Zwei hervorragende Männer beeinflussten die weitere Entwicklung Rosalbas entscheidend: der Engländer Christian Cole begeisterte sie für die Pastellmalerei und der Franzose Pierre Crozat, Bankier und Sammler, lockte sie nach Paris. 

 

 

Rosalba Carriera, Ein junger Herr in bräunlichem Samtrock mit Goldstickerei,
um 1720/25
Pastell auf Papier 56,5 x 44 cm
© Gemäldegalerie Alte Meister, Staatliche Kunstsammlungen Dresden,
Foto: Elke Estel/Hans-Peter Klut

Der Aufstieg

Der Engländer Christian Cole ließ sich Anfang des 18. Jahrhunderts von Rosalba porträtieren. Diese Begegnung war für sie menschlich und künstlerisch sehr wichtig, sie führte zu einem wesentlichen Wendepunkt in ihrer Laufbahn. Cole veranlasste sie, sich dem Pastell, der „Trockenmalerei“ zuzuwenden. 

Pastellmalerei. Durch Mischen von Farbpigmenten zu einem Teig („pasta“), der zu Kreiden oder Farbstiften verarbeitet wird, entstehen unterschiedliche Pastellfarben. Nach Vorzeichnen eines Motivs werden sie auf einen rauhen Untergrund „trocken“, staubig aufgetragen. Die Farben können übereinander gelegt werden und erreichen durch unterschiedlichen Wasseranteil Farbvarianten von dunkel zu hell, von kräftig zu zart. Sind die Pigmente aufgetragen, werden sie mit einem Pinsel oder dem Finger verwischt, dann fixiert. Bezaubernde, lebendig ineinander verlaufende, nuancenreiche Farbabstufungen erlauben so, Stimmungen, die Mimik, eine stolze Haarpracht, charmante Grübchen, gepuderte Gesichter und Perücken wiederzugeben.

 

Ihre Pastell-Porträts widerspiegelten den Zeitgeschmack des verspielten Rokoko.  Eine Technik, die Rosalba Carriera zur Perfektion brachte. Faszinierend „identifizierten“ ihre Porträts die Merkmale der Porträtierten als wären es Momentaufnahmen. Die Gesellschaft des 18. Jahrhunderts stand Schlange, um sich von ihr in Pastell porträtieren zu lassen, kein Wunder, dass sich die Droschken vor ihrem Atelier stauten.

 

Rosalba Carriera, Weiblicher Studienkopf in grauviolettem Mantel
Pastell auf Papier 30 x 26 cm
© Gemäldegalerie Alte Meister,
Staatliche Kunstsammlungen Dresden,
Foto: Elke Estel/Hans-Peter Klut

 

 

 

Rosalba Carriera –  eine Ikone der bildenden Kunst im 18. Jahrhundert

Mit der Einladung an den Düsseldorfer Hof 1706 begann Rosalba Carrieras internationale Karriere.
Auch Paris wartete auf sie, hier war es der kluge Pierre Crozat, der ihr die Wege ebnete. Neben den vielen Porträtwünschen des französischen Adels und des Königshauses, u.a. dem des jungen Ludwig XV., war es der Wunsch Antoine Watteaus (1684 – 1721), Rosalba kennenzulernen. Sie porträtierte auch ihn.
18 Monate lang, von 1720 bis 1721, hielt sie den französischen Adel in Atem, entwickelte die Pastellmalerei zu einer bis dahin unbekannten Meisterschaft, zu einer ihr eigenen Kunstform.

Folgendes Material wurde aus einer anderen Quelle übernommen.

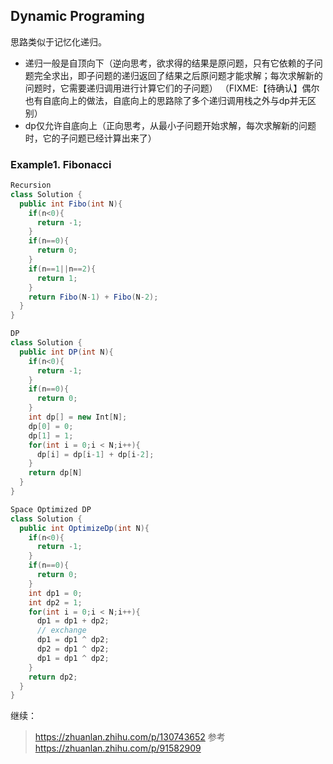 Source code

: ## **Dynamic Programing**
思路类似于记忆化递归。
- 递归一般是自顶向下（逆向思考，欲求得的结果是原问题，只有它依赖的子问题完全求出，即子问题的递归返回了结果之后原问题才能求解；每次求解新的问题时，它需要递归调用进行计算它们的子问题）
（FIXME:【待确认】偶尔也有自底向上的做法，自底向上的思路除了多个递归调用栈之外与dp并无区别）
- dp仅允许自底向上（正向思考，从最小子问题开始求解，每次求解新的问题时，它的子问题已经计算出来了）

### **Example1. Fibonacci**
```java
Recursion
class Solution {
  public int Fibo(int N){
    if(n<0){
      return -1;
    }
    if(n==0){
      return 0;
    }
    if(n==1||n==2){
      return 1;
    }
    return Fibo(N-1) + Fibo(N-2);
  }
}
```
```java
DP
class Solution {
  public int DP(int N){
    if(n<0){
      return -1;
    }
    if(n==0){
      return 0;
    }
    int dp[] = new Int[N];
    dp[0] = 0;
    dp[1] = 1;
    for(int i = 0;i < N;i++){
      dp[i] = dp[i-1] + dp[i-2];
    }
    return dp[N]
  }
}
```
```java
Space Optimized DP
class Solution {
  public int OptimizeDp(int N){
    if(n<0){
      return -1;
    }
    if(n==0){
      return 0;
    }
    int dp1 = 0;
    int dp2 = 1;
    for(int i = 0;i < N;i++){
      dp1 = dp1 + dp2;
      // exchange
      dp1 = dp1 ^ dp2;
      dp2 = dp1 ^ dp2;
      dp1 = dp1 ^ dp2;
    }
    return dp2;
  }
}
```

继续：
> https://zhuanlan.zhihu.com/p/130743652
参考
> https://zhuanlan.zhihu.com/p/91582909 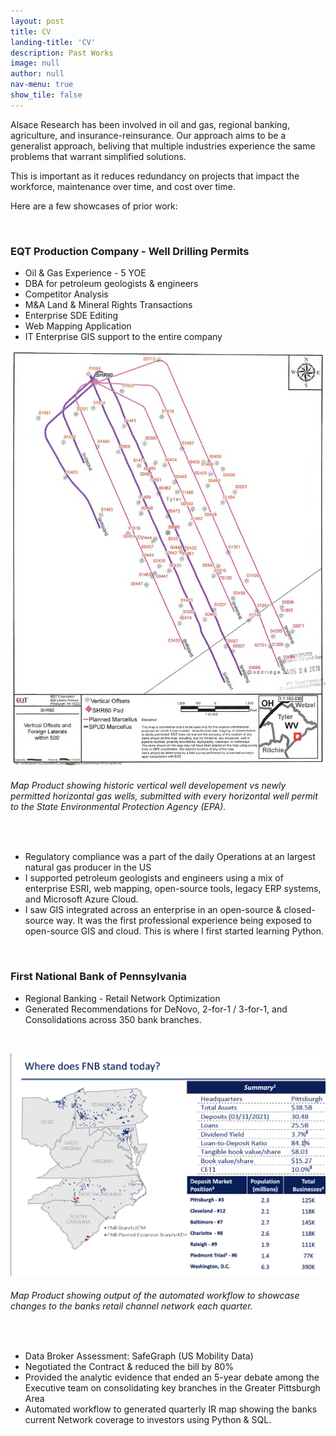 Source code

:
 ```yaml
---
layout: post
title: CV
landing-title: 'CV'
description: Past Works
image: null
author: null
nav-menu: true
show_tile: false
---
```


Alsace Research has been involved in oil and gas, regional banking, agriculture, and insurance-reinsurance.  Our approach aims to be a generalist approach, beliving that multiple industries experience the same problems that warrant simplified solutions.  

This is important as it reduces redundancy on projects that impact the workforce, maintenance over time, and cost over time.

Here are a few showcases of prior work:

<br>

### **EQT Production Company - Well Drilling Permits**

* Oil & Gas Experience - 5 YOE
* DBA for petroleum geologists & engineers
* Competitor Analysis
* M&A Land & Mineral Rights Transactions
* Enterprise SDE Editing
* Web Mapping Application
* IT Enterprise GIS support to the entire company

![image info](/assets/images/EQT.png)
###### *Map Product showing historic vertical well developement vs newly permitted horizontal gas wells, submitted with every horizontal well permit to the State Environmental Protection Agency (EPA).*
<br>

* Regulatory compliance was a part of the daily Operations at an largest natural gas producer in the US
* I supported petroleum geologists and engineers using a mix of enterprise ESRI, web mapping, open-source tools, legacy ERP systems, and Microsoft Azure Cloud.
* I saw GIS integrated across an enterprise in an open-source & closed-source way.  It was the first professional experience being exposed to open-source GIS and cloud.  This is where I first started learning Python.


<br>


### **First National Bank of Pennsylvania**

* Regional Banking - Retail Network Optimization
* Generated Recommendations for DeNovo, 2-for-1 / 3-for-1, and Consolidations across 350 bank branches.
  
<br>

![image info](/assets/images/FNB_Network.png)
###### *Map Product showing output of the automated workflow to showcase changes to the banks retail channel network each quarter.*

<br>

* Data Broker Assessment: SafeGraph (US Mobility Data)
* Negotiated the Contract & reduced the bill by 80%
* Provided the analytic evidence that ended an 5-year debate among the Executive team on consolidating key branches in the Greater Pittsburgh Area
* Automated workflow to generated quarterly IR map showing the banks current Network coverage to investors using Python & SQL.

Rosalba Carriera, König Ludwig XV. von Frankreich,
1720/21
Pastell auf Papier 50,5 x 38,5 cm
© Gemäldegalerie Alte Meister,
Staatliche Kunstsammlungen Dresden,
Foto: Elke Estel/Hans-Peter Klut

Überall war sie willkommen, um den Honoratioren und ihren Familien ein Gesicht zu geben. Am Hof von Modena porträtierte sie den Herzog Rinaldo d’Este und seine Tochter, bevor sie sich 1730 längere Zeit am kaiserlichen Hof in Wien aufhielt. Kaiser Karl VI. war ihr sehr gewogen, seine Gattin Elisabeth Christine von Braunschweig liess sich von ihr im Malen unterrichten.

Ehrungen und Mitgliedschaften in ehrwürdigen europäischen Kunstakademien bereicherten und zierten ihre Arbeit.

Anlässlich des 350. Geburtstages von Rosalba Carriera widmet die Gemäldegalerie Alte Meister der Staatlichen Kunstsammlungen Dresden ihr eine eigene Ausstellung. Im Winckelmann-Forum im Semperbau werden rund 150 Objekte gezeigt, viele davon aus dem eigenen Bestand. 73 Arbeiten sind von den einst 157 Friedrich Augusts III. noch im Bestand der Dresdner Sammlung, damit weltweit das größte Konvolut an Werken der Venezianerin.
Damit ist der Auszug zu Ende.